For the entries below, the expected answer is the line with "-----END RSA PRIVATE", the line with "Você pode adicionar", and every line between them, exactly as written, and nothing more.

= = = =

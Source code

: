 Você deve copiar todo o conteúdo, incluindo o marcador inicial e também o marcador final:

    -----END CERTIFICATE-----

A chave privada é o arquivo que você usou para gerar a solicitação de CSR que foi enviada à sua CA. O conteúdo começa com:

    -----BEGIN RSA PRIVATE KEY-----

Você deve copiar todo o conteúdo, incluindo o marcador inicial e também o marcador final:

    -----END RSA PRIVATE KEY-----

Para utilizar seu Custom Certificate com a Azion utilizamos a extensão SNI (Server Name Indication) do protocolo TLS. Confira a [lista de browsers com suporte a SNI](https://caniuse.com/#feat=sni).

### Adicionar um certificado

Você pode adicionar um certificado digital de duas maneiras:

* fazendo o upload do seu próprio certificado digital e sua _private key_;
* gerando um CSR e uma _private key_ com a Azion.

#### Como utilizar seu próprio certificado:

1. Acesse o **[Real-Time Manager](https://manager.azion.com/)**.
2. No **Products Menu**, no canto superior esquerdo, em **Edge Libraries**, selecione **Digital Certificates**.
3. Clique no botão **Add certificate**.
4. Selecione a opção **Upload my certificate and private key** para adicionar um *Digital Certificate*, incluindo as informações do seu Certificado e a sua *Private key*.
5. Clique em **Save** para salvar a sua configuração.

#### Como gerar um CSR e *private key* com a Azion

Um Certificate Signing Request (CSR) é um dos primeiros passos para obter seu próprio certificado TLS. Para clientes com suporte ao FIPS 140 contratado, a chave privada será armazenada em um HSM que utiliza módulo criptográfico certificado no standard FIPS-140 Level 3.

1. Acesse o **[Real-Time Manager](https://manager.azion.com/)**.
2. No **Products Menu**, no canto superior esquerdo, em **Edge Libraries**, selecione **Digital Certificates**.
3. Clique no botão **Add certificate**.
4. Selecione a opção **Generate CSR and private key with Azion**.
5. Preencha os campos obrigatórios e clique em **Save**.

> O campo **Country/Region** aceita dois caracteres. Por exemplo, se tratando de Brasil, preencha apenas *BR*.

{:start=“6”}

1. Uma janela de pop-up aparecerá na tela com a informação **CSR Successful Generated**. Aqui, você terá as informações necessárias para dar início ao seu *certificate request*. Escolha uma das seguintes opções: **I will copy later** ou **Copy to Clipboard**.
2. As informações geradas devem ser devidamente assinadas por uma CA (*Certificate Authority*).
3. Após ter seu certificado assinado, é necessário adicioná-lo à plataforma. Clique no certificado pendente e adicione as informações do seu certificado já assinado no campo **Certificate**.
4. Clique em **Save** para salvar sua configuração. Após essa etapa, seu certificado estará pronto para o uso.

= = = =

SOLUTION TO THIS PROBLEM:
    -----END RSA PRIVATE KEY-----

Para utilizar seu Custom Certificate com a Azion utilizamos a extensão SNI (Server Name Indication) do protocolo TLS. Confira a [lista de browsers com suporte a SNI](https://caniuse.com/#feat=sni).

### Adicionar um certificado

Você pode adicionar um certificado digital de duas maneiras:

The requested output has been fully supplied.